Iraq crisis
Iraqi policemen stand guard during a rally in support of Iraqi Prime Minister Nuri al-Maliki in BaghdadAhmed Saad/Reuters

Iraqi leader Nouri al-Maliki continues to strike a defiant note in spite of the decision by President Fuad Masoum to install Haider al-Abadi as the new prime minister.

Stoking a new power struggle in Baghdad, Maliki has refused to step down, saying the move to replace him is a "dangerous violation" of the constitution.

"We will fix the mistake," Maliki said in a televised address, adding: "Look at the side which the American administration supported."

"I want to reassure everyone that don't worry, everything that happened today is meaningless and we will still be here. I urge all the Mujahedeen army fighters and volunteers not to worry."

Brushing aside Maliki's bid to cling to power, Masoum called on Abadi, who was nominated by the Shiite National Alliance, to form a new government in Baghdad.

Maliki, widely seen as a polarising figure even by Iraq's allies, has deployed troops and security forces loyal to him in Baghdad streets.

Maliki will remain caretaker prime minister until the new administration takes over within the next 30 days.

Welcoming the Iraqi president's move to name the new premier, US President Barack Obama, speaking from his holiday retreat in Martha's Vineyard, said: "The only lasting solution is for Iraqis to come together and form an inclusive government.

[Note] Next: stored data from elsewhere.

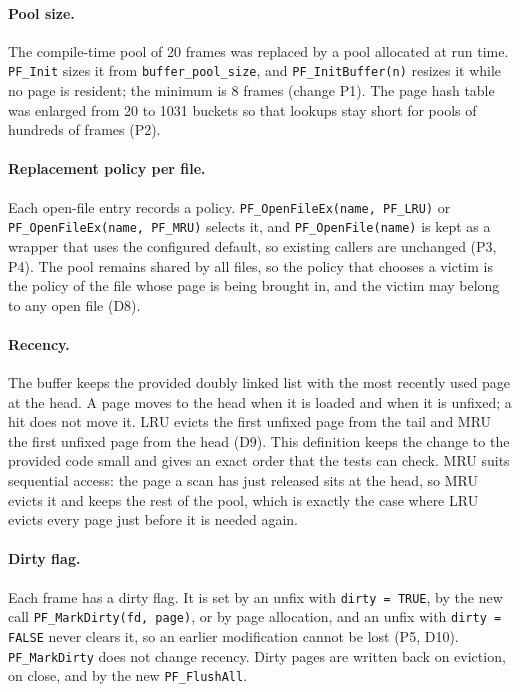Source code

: \documentclass[11pt,a4paper]{article}
\begin{document}
\paragraph{Pool size.} The compile-time pool of 20 frames was replaced by a pool allocated at run time. \texttt{PF\_Init} sizes it from \texttt{buffer\_pool\_size}, and \texttt{PF\_InitBuffer(n)} resizes it while no page is resident; the minimum is 8 frames (change P1). The page hash table was enlarged from 20 to 1031 buckets so that lookups stay short for pools of hundreds of frames (P2).

\paragraph{Replacement policy per file.} Each open-file entry records a policy. \texttt{PF\_OpenFileEx(name, PF\_LRU)} or \texttt{PF\_OpenFileEx(name, PF\_MRU)} selects it, and \texttt{PF\_OpenFile(name)} is kept as a wrapper that uses the configured default, so existing callers are unchanged (P3, P4). The pool remains shared by all files, so the policy that chooses a victim is the policy of the file whose page is being brought in, and the victim may belong to any open file (D8).

\paragraph{Recency.} The buffer keeps the provided doubly linked list with the most recently used page at the head. A page moves to the head when it is loaded and when it is unfixed; a hit does not move it. LRU evicts the first unfixed page from the tail and MRU the first unfixed page from the head (D9). This definition keeps the change to the provided code small and gives an exact order that the tests can check. MRU suits sequential access: the page a scan has just released sits at the head, so MRU evicts it and keeps the rest of the pool, which is exactly the case where LRU evicts every page just before it is needed again.

\paragraph{Dirty flag.} Each frame has a dirty flag. It is set by an unfix with \texttt{dirty = TRUE}, by the new call \texttt{PF\_MarkDirty(fd, page)}, or by page allocation, and an unfix with \texttt{dirty = FALSE} never clears it, so an earlier modification cannot be lost (P5, D10). \texttt{PF\_MarkDirty} does not change recency. Dirty pages are written back on eviction, on close, and by the new \texttt{PF\_FlushAll}.
\end{document}
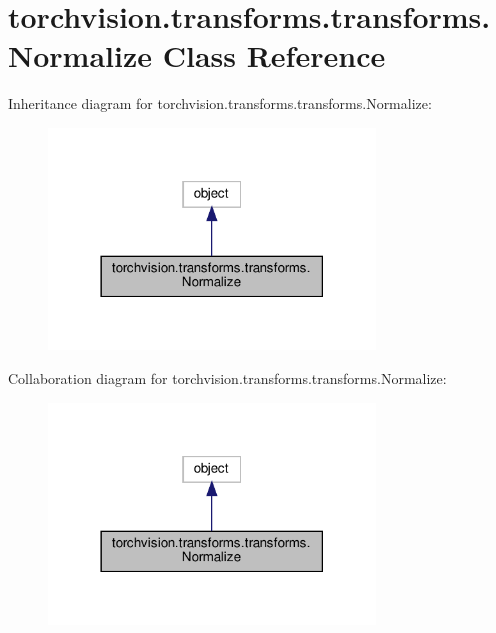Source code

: \hypertarget{classtorchvision_1_1transforms_1_1transforms_1_1Normalize}{}\section{torchvision.\+transforms.\+transforms.\+Normalize Class Reference}
\label{classtorchvision_1_1transforms_1_1transforms_1_1Normalize}


Inheritance diagram for torchvision.\+transforms.\+transforms.\+Normalize\+:
\nopagebreak
\begin{figure}[H]
\begin{center}
\leavevmode
\includegraphics[width=246pt]{classtorchvision_1_1transforms_1_1transforms_1_1Normalize__inherit__graph}
\end{center}
\end{figure}


Collaboration diagram for torchvision.\+transforms.\+transforms.\+Normalize\+:
\nopagebreak
\begin{figure}[H]
\begin{center}
\leavevmode
\includegraphics[width=246pt]{classtorchvision_1_1transforms_1_1transforms_1_1Normalize__coll__graph}
\end{center}
\end{figure}
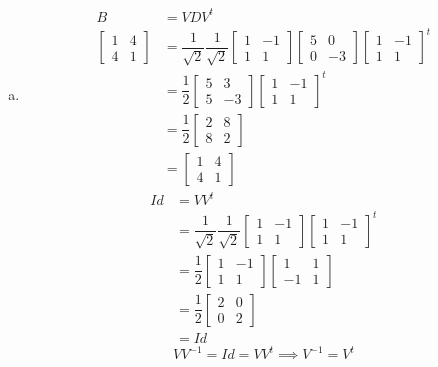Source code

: \documentclass[12pt]{article}
\begin{document}
\begin{enumerate}[(a)]
	\item 
		\begin{align*}
			B &= VDV^t\\
			\begin{bmatrix}
				1 & 4\\
				4 & 1
			\end{bmatrix}
				&= \dfrac{1}{\sqrt{2}}\dfrac{1}{\sqrt{2}}
				\begin{bmatrix}
					1 & -1\\
					1 & 1
				\end{bmatrix}
				\begin{bmatrix}
					5 & 0\\
					0 & -3
				\end{bmatrix}
				\begin{bmatrix}
					1 & -1\\
					1 & 1
				\end{bmatrix}^t\\
			&= \dfrac{1}{2}
				\begin{bmatrix}
					5 & 3\\
					5 & -3
				\end{bmatrix}
				\begin{bmatrix}
					1 & -1\\
					1 & 1
				\end{bmatrix}^t\\
			&= \dfrac{1}{2}
				\begin{bmatrix}
					2 & 8 \\
					8 & 2
				\end{bmatrix}\\
			&= 
				\begin{bmatrix}
					1 & 4 \\
					4 & 1
				\end{bmatrix}
		\end{align*}
		\begin{align*}
			Id &= VV^t\\
			&= \dfrac{1}{\sqrt{2}}\dfrac{1}{\sqrt{2}}
				\begin{bmatrix}
					1 & -1\\
					1 & 1
				\end{bmatrix}
				\begin{bmatrix}
					1 & -1\\
					1 & 1
				\end{bmatrix}^t\\
			&= \dfrac{1}{2}
				\begin{bmatrix}
					1 & -1\\
					1 & 1
				\end{bmatrix}
				\begin{bmatrix}
					1 & 1\\
					-1 & 1
				\end{bmatrix}\\
			&= \dfrac{1}{2}
				\begin{bmatrix}
					2 & 0\\
					0 & 2
				\end{bmatrix}\\
			&= Id
		\end{align*}
	\[ VV^{-1} = Id = VV^t \implies V^{-1} = V^t \]


\end{enumerate}
\end{document}
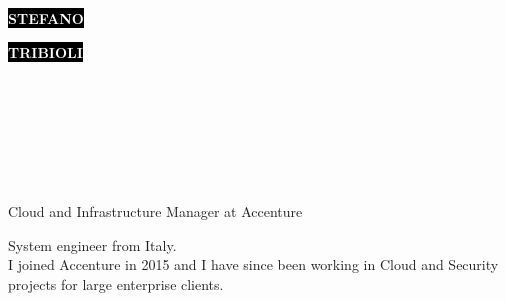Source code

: \documentclass[9pt]{developercv}
\begin{document}
\begin{minipage}[t]{0.42\textwidth}
	\vspace{-\baselineskip}
	
	\colorbox{black}{{\HUGE\textcolor{white}{\textbf{\MakeUppercase{Stefano}}}}}
	
	\colorbox{black}{{\HUGE\textcolor{white}{\textbf{\MakeUppercase{Tribioli}}}}}
\end{minipage}
\begin{minipage}[t]{0.29\textwidth}
	\vspace{-\baselineskip}
	
	\\
	\\	
\end{minipage}
\begin{minipage}[t]{0.29\textwidth}
	\vspace{-\baselineskip}
	
	\\
	\\
	\\
\end{minipage}

\begin{minipage}[t]{1\textwidth}
\vspace{6pt}
\LARGE Cloud and Infrastructure Manager at Accenture
\end{minipage}


\begin{minipage}[t]{1\textwidth}
	\vspace{-\baselineskip}
	System engineer from Italy.
	\\
	I joined Accenture in 2015 and I have since been working in Cloud and Security projects for large enterprise clients.
\end{minipage}

\end{document}
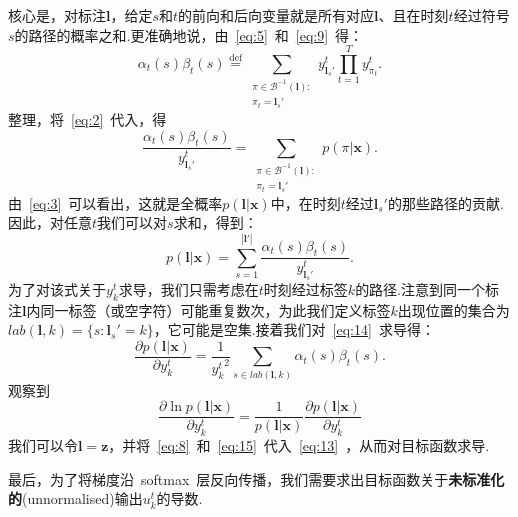 \documentclass{ctexart}
\def\cB{\mathcal{B}}
\def\vl{\mathbf{l}}
\def\vx{\mathbf{x}}
\def\vz{\mathbf{z}}
\def\defeq{\overset{\mathrm{def}}{=}}
\begin{document}
核心是，对标注$\vl$，给定$s$和$t$的前向和后向变量就是所有对应$\vl$、且在时刻$t$经过符号$s$的路径的概率之和.更准确地说，由~\eqref{eq:5}~和~\eqref{eq:9}~得：
\[
	\alpha_t(s)\beta_t(s)
	\defeq
	\sum_{
		\substack{
			\pi\in\cB^{-1}(\vl):\\
			\pi_t = \vl_s'
		}
	}
	y_{\vl_s'}^t
	\prod_{t=1}^T y_{\pi_t}^t.
\]
整理，将~\eqref{eq:2}~代入，得
\[\frac{\alpha_t(s)\beta_t(s)}{y_{\vl_s'}^t} = 
	\sum_{
		\substack{
			\pi\in\cB^{-1}(\vl):\\
			\pi_t = \vl_s'
		}
	}
	p(\pi|\vx).
\]
由~\eqref{eq:3}~可以看出，这就是全概率$p(\vl|\vx)$中，在时刻$t$经过$\vl_s'$的那些路径的贡献.因此，对任意$t$我们可以对$s$求和，得到：
\begin{equation}
	\label{eq:14}
	p(\vl|\vx) = \sum_{s=1}^{|\vl'|}\frac{\alpha_t(s)\beta_t(s)}{y_{\vl_s'}^t}.
\end{equation}
为了对该式关于$y_k^t$求导，我们只需考虑在$t$时刻经过标签$k$的路径.注意到同一个标注$\vl$内同一标签（或空字符）可能重复数次，为此我们定义标签$k$出现位置的集合为$\textit{lab}(\vl, k) = \{s : \vl_s' = k\}$，它可能是空集.接着我们对~\ref{eq:14}~求导得：
\begin{equation}
	\label{eq:15}
	\frac{\partial p(\vl|\vx)}{\partial y_k^t} = 
	\frac{1}{{y_k^t}^2}
	\sum_{s\in\textit{lab}(\vl, k)} \alpha_t(s)\beta_t(s).
\end{equation}
观察到
\[\frac{\partial\ln{p(\vl|\vx)}}{\partial y_k^t} = \frac{1}{p(\vl|\vx)}\frac{\partial p(\vl|\vx)}{\partial y_k^t}\]
我们可以令$\vl = \vz$，并将~\eqref{eq:8}~和~\eqref{eq:15}~代入~\eqref{eq:13}~，从而对目标函数求导.

最后，为了将梯度沿~softmax~层反向传播，我们需要求出目标函数关于\textbf{未标准化的}(unnormalised)输出$u_k^t$的导数.
\end{document}
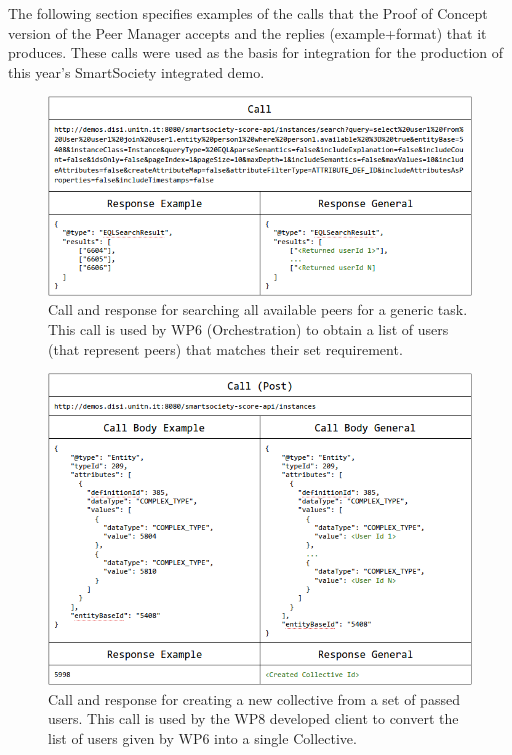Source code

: The following section specifies examples of the calls that the Proof of Concept version of the  Peer Manager accepts and the replies (example+format) that it produces. These calls were used as the basis for integration for the production of this year's SmartSociety integrated demo.

\begin{figure}[htb!]
\centering
\includegraphics[width=1\linewidth]{figures/Peer-search.png}
\caption{Call and response for searching all available peers for a generic task. This call is used by WP6 (Orchestration) to obtain a list of users (that represent peers) that matches their set requirement.}
\label{fig:Peer-search}
\end{figure}

\begin{figure}[htb!]
\centering
\includegraphics[width=1\linewidth]{figures/Collective-create.png}
\caption{Call and response for creating a new collective from a set of passed users. This call is used by the WP8 developed client to convert the list of users given by WP6 into a single Collective.}
\label{fig:Collective-create}
\end{figure}

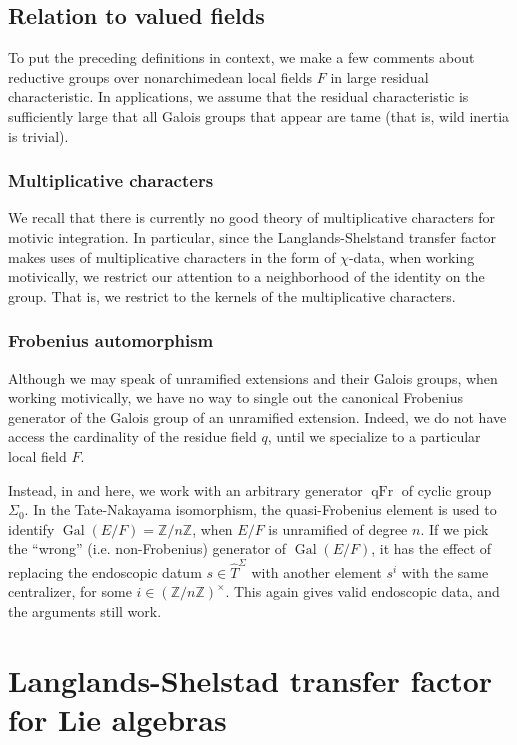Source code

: \documentclass[12pt]{amsart}
\newcommand{\op}[1]{\operatorname{#1}}
\newcommand{\ring}[1]{{\mathbb #1}}
\theoremstyle{plain}
\theoremstyle{definition}
\begin{document}
\subsection{Relation to valued fields}

To put the preceding definitions in context, we make a few comments
about reductive groups over nonarchimedean local fields $F$ in large
residual characteristic.  In applications, we assume that the residual
characteristic is sufficiently large that all Galois groups that
appear are tame (that is, wild inertia is trivial).


\subsubsection{Multiplicative characters}

We recall that there is currently no good theory of multiplicative
characters for motivic integration.  In particular, since the
Langlands-Shelstand transfer factor makes uses of multiplicative
characters in the form of $\chi$-data, when working motivically,
we restrict our attention to a neighborhood of the identity on the
group.  That is, we restrict to the kernels of the multiplicative
characters.

\subsubsection{Frobenius automorphism}

Although we may speak of unramified extensions and their Galois
groups, when working motivically, we have no way to single out the
canonical Frobenius generator of the Galois group of an unramified
extension.  Indeed, we do not have access the cardinality of the
residue field $q$, until we specialize to a particular local field
$F$.

Instead, in \cite{CHL} and here, we work with an arbitrary generator
$\op{qFr}$ of cyclic group $\Sigma_0$.  In the Tate-Nakayama
isomorphism, the quasi-Frobenius element is used to identify
$\op{Gal}(E/F) = \ring{Z}/n\ring{Z}$, when $E/F$ is unramified of
degree $n$.  If we pick the ``wrong'' (i.e. non-Frobenius) generator
of $\op{Gal}(E/F)$, it has the effect of replacing the endoscopic
datum $s\in \hat T^\Sigma$ with another element $s^i$ with the same
centralizer, for some $i\in (\ring{Z}/n\ring{Z})^\times$.  This again
gives valid endoscopic data, and the arguments still work.


\section{Langlands-Shelstad transfer factor for Lie algebras}\label{sec:lsxfer}
\end{document}
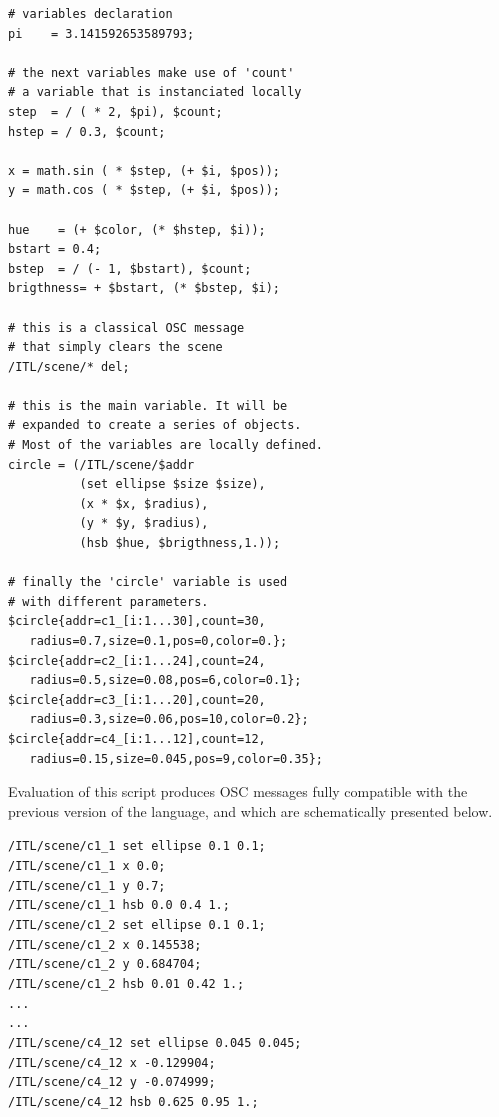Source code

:\documentclass{article}
\newcommand{\code}	[2][0.9]		{\vspace{0mm}\begin{center}\colorbox{mygrey}{
							\begin{minipage}[t]{#1\columnwidth} 
							{\small \texttt{#2}}
							\end{minipage}}\end{center}}
\begin{document}

\begin{lstlisting}[language=inscore, extendedchars=true, basicstyle=\small\ttfamily]
# variables declaration 
pi    = 3.141592653589793;

# the next variables make use of 'count'
# a variable that is instanciated locally
step  = / ( * 2, $pi), $count;
hstep = / 0.3, $count;

x = math.sin ( * $step, (+ $i, $pos));
y = math.cos ( * $step, (+ $i, $pos));

hue    = (+ $color, (* $hstep, $i));
bstart = 0.4;
bstep  = / (- 1, $bstart), $count;
brigthness= + $bstart, (* $bstep, $i);

# this is a classical OSC message
# that simply clears the scene
/ITL/scene/* del;

# this is the main variable. It will be
# expanded to create a series of objects.
# Most of the variables are locally defined.  
circle = (/ITL/scene/$addr  
          (set ellipse $size $size),
          (x * $x, $radius),
          (y * $y, $radius),
          (hsb $hue, $brigthness,1.));

# finally the 'circle' variable is used
# with different parameters. 
$circle{addr=c1_[i:1...30],count=30, 
   radius=0.7,size=0.1,pos=0,color=0.};
$circle{addr=c2_[i:1...24],count=24,
   radius=0.5,size=0.08,pos=6,color=0.1};
$circle{addr=c3_[i:1...20],count=20,
   radius=0.3,size=0.06,pos=10,color=0.2};
$circle{addr=c4_[i:1...12],count=12,
   radius=0.15,size=0.045,pos=9,color=0.35};

\end{lstlisting}


Evaluation of this script produces OSC messages fully compatible with the previous version of the language, and which are schematically presented below. 
\code[1]{/ITL/scene/c1\_1 set ellipse 0.1 0.1;\\
/ITL/scene/c1\_1 x 0.0;\\
/ITL/scene/c1\_1 y 0.7;\\
/ITL/scene/c1\_1 hsb 0.0 0.4 1.;\\
/ITL/scene/c1\_2 set ellipse 0.1 0.1;\\
/ITL/scene/c1\_2 x 0.145538;\\
/ITL/scene/c1\_2 y 0.684704;\\
/ITL/scene/c1\_2 hsb 0.01 0.42 1.;\\
...\\
...\\
/ITL/scene/c4\_12 set ellipse 0.045 0.045;\\
/ITL/scene/c4\_12 x -0.129904;\\
/ITL/scene/c4\_12 y -0.074999;\\
/ITL/scene/c4\_12 hsb 0.625 0.95 1.;
}
\end{document}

This new leadership has a difficult task to regain the confidence of its citizens by governing inclusively and taking steps to demonstrate its resolve."

Obama said he had spoken to Abadi and urged him to form the new government quickly in order to address the growing threat posed by the advancing Sunni insurgents of the Islamic State.

The United Nations, France and Turkey have also hailed the latest move by Masoum to name Abadi as the new premier.